As recentes derrotas do governo Lula no Congresso, incluindo a aprovação do voto impresso e a reviravolta na CPI do INSS, geraram uma crise de liderança entre os presidentes da Câmara e do Senado. A insatisfação com a atuação de Hugo Motta (Republicanos-PB) e Davi Alcolumbre (União Brasil-AP) aumentou, levando a uma busca por culpados na base governista.
A aprovação do voto impresso em uma comissão do Senado e o controle da CPI pela oposição evidenciam a fragilidade da articulação política do governo. Esses reveses foram impulsionados por partidos de centro e direita, que, apesar de ocuparem ministérios, agiram de forma oposicionista. A articulação foi liderada por União Brasil e PP, que se distanciaram do governo em momentos decisivos.
Após as derrotas, Lula se reuniu com Motta e convocou líderes aliados para discutir a situação. A ministra Gleisi Hoffmann (Relações Institucionais) reconheceu falhas na mobilização da base governista. Randolfe Rodrigues (PT-AP), líder do governo no Congresso, admitiu que houve uma subestimação da situação, resultando em um “apagão” na articulação.

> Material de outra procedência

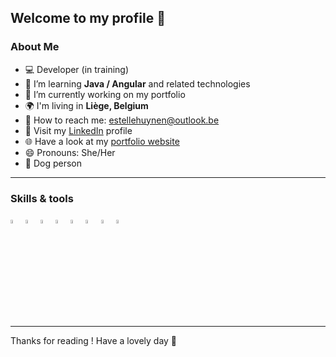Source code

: ## Welcome to my profile 👋

### About Me

- 💻 Developer (in training)
- 🌱 I’m learning **Java / Angular** and related technologies 
- 🔭 I’m currently working on my portfolio 
- 🌍 I'm living in **Liège, Belgium**
- 📧 How to reach me: <estellehuynen@outlook.be>
- 📄 Visit my <a href="https://www.linkedin.com/in/estelle-huynen/" title="Estelle Huynen LinkedIn profile">LinkedIn</a> profile
- 🌐 Have a look at my <a href="https://esthuy.github.io/" title="Estelle Huynen Portfolio">portfolio website</a>
- 😄 Pronouns: She/Her
- 🐶 Dog person 

---
### Skills & tools 

<code><img width="4%" src="https://www.vectorlogo.zone/logos/java/java-icon.svg"></code>
<code><img width="4%" src="https://www.vectorlogo.zone/logos/angular/angular-icon.svg"></code>
<code><img width="4%" src="https://www.vectorlogo.zone/logos/javascript/javascript-icon.svg"></code>
<code><img width="4%" src="https://www.vectorlogo.zone/logos/w3_html5/w3_html5-icon.svg"></code>
<code><img width="4%" src="https://www.vectorlogo.zone/logos/w3_css/w3_css-icon.svg"></code>
<code><img width="4%" src="https://www.vectorlogo.zone/logos/visualstudio_code/visualstudio_code-icon.svg"></code>
<code><img width="4%" src="https://www.vectorlogo.zone/logos/git-scm/git-scm-icon.svg"></code>
<code><img width="4%" src="https://www.vectorlogo.zone/logos/github/github-icon.svg"></code>


---
Thanks for reading ! Have a lovely day 🌻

A crise se intensificou com a insatisfação de parlamentares em relação ao atraso na liberação de emendas e à falta de resposta ao STF. Motta, que havia escolhido um relator alinhado ao governo para a CPI, viu sua escolha ser revertida após a vitória da oposição. Aliados minimizam o desgaste do presidente da Câmara, atribuindo a falha à articulação do governo.
Alcolumbre, por sua vez, enfrentou um momento de fragilidade, especialmente após a ocupação do plenário por bolsonaristas. Ele se opôs a propostas que beneficiariam o ex-presidente Jair Bolsonaro, mas também viu sua autoridade questionada. A situação atual revela um cenário de incertezas para a liderança do governo no Congresso, com desafios significativos pela frente.